Your task — Using the records provided below, locate and copy each line that contains the word "following".

Source information —
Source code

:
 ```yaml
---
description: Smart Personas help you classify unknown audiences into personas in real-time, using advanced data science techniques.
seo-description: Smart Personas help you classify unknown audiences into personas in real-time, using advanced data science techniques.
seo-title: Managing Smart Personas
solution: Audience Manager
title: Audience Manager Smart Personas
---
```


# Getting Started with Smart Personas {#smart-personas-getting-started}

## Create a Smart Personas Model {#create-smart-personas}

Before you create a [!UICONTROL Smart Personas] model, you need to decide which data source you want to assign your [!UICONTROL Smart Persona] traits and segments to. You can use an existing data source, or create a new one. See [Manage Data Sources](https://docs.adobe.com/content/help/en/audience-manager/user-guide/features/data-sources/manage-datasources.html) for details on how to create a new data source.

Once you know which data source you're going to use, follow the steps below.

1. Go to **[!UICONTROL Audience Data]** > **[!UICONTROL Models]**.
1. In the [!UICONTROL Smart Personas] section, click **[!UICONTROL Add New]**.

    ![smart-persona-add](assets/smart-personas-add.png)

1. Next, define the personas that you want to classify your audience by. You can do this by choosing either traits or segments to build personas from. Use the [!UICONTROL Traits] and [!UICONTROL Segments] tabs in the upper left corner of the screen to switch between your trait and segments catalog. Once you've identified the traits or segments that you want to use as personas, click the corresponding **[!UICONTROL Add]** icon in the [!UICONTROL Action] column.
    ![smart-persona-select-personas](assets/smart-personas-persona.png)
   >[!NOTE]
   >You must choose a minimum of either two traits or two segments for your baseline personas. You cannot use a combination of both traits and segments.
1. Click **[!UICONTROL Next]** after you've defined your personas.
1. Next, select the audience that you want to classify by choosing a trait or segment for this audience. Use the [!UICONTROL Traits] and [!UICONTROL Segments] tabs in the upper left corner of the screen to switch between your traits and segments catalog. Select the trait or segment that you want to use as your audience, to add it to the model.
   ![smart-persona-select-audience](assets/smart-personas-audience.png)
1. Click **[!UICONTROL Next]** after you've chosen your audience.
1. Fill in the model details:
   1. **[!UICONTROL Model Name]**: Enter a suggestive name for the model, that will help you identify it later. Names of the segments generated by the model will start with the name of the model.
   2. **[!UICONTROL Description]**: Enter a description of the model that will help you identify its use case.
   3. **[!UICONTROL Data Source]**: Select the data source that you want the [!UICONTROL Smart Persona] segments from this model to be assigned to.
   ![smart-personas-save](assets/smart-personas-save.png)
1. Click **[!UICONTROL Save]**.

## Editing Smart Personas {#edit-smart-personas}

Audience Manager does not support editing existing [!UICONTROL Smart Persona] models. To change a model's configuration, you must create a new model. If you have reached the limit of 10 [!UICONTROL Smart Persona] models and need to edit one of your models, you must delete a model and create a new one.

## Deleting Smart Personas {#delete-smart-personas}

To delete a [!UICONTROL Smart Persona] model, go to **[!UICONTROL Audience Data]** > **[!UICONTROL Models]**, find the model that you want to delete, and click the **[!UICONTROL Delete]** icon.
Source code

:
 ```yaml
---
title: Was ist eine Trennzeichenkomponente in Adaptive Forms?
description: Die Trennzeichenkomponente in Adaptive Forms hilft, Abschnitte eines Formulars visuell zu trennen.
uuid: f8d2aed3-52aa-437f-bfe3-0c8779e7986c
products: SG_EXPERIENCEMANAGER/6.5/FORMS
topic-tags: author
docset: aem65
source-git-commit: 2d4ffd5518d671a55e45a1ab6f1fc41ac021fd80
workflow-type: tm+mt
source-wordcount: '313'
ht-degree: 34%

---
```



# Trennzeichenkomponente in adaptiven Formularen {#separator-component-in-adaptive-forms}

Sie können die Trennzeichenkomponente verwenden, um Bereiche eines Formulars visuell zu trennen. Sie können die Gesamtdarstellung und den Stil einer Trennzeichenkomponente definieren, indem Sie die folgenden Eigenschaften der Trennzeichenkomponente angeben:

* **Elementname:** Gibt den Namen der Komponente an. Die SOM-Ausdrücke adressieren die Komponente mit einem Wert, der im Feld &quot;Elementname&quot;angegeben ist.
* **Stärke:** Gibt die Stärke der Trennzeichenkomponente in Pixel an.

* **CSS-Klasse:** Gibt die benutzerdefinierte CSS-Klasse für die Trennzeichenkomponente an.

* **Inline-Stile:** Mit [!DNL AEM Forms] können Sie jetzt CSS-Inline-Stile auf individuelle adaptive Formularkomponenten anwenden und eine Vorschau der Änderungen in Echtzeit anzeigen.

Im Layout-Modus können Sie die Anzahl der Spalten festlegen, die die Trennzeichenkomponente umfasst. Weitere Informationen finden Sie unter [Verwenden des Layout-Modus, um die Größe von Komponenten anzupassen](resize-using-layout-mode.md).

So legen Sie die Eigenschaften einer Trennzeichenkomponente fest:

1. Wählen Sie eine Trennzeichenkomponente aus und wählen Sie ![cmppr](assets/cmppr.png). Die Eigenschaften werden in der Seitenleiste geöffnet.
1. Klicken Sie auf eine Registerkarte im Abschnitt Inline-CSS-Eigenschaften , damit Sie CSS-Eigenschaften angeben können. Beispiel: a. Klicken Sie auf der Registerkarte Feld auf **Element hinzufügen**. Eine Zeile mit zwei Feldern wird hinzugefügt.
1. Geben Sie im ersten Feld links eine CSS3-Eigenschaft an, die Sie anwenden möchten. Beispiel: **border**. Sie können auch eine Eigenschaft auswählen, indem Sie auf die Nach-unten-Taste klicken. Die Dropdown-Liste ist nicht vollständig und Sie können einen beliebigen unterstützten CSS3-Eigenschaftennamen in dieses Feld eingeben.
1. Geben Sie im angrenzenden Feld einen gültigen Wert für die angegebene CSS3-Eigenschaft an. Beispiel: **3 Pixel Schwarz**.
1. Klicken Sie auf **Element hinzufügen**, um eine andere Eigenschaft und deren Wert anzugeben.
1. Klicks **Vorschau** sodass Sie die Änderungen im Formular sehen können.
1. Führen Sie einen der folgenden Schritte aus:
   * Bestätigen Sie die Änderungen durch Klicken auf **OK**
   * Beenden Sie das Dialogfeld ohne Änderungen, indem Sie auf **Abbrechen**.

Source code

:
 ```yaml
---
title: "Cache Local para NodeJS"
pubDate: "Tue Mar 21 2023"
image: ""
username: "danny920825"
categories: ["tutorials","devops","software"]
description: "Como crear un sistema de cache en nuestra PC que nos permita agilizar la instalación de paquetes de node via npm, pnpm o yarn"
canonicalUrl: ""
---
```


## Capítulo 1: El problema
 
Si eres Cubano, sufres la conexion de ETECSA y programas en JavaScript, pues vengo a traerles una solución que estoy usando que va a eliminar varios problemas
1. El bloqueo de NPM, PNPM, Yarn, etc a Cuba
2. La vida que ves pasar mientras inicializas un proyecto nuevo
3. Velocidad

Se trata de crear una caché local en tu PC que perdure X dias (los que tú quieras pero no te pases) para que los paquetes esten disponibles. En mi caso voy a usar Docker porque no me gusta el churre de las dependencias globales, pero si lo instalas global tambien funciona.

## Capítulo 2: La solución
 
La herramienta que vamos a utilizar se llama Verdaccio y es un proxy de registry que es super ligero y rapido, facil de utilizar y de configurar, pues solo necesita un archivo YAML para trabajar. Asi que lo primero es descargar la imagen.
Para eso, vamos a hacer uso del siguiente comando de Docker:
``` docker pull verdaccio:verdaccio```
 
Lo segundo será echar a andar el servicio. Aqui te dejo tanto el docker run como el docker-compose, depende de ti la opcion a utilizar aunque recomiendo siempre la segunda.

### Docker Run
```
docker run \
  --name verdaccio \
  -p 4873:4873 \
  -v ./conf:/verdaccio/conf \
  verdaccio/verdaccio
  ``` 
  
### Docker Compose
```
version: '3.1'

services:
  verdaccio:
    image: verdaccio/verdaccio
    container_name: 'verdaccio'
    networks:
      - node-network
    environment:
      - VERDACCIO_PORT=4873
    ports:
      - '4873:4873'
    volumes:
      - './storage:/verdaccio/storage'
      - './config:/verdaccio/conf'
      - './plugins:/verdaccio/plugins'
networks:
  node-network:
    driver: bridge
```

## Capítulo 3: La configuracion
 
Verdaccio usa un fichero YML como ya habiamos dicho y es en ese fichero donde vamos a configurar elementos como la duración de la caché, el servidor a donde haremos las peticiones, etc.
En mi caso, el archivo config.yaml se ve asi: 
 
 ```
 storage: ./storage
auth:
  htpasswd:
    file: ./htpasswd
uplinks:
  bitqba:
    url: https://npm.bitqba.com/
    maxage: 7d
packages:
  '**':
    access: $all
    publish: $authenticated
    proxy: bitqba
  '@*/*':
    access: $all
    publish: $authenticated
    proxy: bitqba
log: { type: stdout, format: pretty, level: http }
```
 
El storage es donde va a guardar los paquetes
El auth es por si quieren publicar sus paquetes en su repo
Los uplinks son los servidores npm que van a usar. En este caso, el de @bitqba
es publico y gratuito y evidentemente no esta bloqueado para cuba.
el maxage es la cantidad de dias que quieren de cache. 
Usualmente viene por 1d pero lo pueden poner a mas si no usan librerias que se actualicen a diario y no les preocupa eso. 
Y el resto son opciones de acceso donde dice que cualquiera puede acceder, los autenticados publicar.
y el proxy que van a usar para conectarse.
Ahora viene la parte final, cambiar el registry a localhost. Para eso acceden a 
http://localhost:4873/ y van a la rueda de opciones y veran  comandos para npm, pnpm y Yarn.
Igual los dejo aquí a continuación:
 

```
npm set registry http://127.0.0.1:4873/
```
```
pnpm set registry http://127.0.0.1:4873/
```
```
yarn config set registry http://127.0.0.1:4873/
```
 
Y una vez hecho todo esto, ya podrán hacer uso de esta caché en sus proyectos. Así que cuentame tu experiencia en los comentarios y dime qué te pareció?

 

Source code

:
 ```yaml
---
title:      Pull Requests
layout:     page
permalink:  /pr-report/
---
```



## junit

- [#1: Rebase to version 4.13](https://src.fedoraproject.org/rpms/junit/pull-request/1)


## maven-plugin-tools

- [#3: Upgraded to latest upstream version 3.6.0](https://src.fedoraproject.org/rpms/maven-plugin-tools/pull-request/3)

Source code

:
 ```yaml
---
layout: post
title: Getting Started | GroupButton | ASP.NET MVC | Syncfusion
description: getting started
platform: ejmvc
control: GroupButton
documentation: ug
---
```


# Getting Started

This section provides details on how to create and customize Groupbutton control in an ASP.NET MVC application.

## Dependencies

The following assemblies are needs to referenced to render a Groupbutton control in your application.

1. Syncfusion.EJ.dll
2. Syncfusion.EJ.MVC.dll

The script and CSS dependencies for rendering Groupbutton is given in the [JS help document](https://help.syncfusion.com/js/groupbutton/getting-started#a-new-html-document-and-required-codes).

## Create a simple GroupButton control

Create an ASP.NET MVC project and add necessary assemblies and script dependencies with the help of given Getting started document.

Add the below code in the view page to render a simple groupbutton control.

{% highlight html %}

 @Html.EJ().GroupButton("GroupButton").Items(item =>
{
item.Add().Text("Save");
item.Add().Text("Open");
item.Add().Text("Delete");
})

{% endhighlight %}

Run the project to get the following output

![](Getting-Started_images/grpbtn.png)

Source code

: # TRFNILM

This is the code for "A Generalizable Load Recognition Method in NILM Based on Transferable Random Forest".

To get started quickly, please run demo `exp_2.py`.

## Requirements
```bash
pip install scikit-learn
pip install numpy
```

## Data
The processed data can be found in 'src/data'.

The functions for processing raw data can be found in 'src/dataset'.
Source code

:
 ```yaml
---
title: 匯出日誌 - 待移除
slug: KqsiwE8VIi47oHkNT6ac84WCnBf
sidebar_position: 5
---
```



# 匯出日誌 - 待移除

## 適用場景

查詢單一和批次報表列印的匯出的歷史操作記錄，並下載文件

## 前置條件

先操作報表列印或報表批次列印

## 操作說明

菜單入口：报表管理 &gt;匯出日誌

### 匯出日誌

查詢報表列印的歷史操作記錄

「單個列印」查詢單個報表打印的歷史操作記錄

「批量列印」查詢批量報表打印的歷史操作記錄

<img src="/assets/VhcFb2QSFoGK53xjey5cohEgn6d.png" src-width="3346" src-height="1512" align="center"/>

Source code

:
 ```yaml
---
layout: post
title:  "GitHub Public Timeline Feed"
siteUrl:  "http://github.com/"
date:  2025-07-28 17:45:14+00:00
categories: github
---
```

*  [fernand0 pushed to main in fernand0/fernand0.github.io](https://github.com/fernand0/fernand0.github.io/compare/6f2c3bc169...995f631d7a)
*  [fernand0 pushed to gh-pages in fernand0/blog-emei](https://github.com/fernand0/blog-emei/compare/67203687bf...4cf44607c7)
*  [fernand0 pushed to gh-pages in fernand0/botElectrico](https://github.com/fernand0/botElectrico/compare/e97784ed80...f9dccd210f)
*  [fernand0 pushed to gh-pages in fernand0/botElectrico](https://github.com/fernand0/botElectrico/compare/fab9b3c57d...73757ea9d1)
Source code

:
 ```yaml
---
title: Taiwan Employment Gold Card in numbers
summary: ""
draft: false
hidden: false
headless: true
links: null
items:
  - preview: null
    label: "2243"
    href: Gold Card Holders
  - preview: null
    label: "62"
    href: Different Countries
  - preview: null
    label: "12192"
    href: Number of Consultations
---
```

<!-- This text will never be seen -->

Solution to this exercise —
The following assemblies are needs to referenced to render a Groupbutton control in your application.
Run the project to get the following output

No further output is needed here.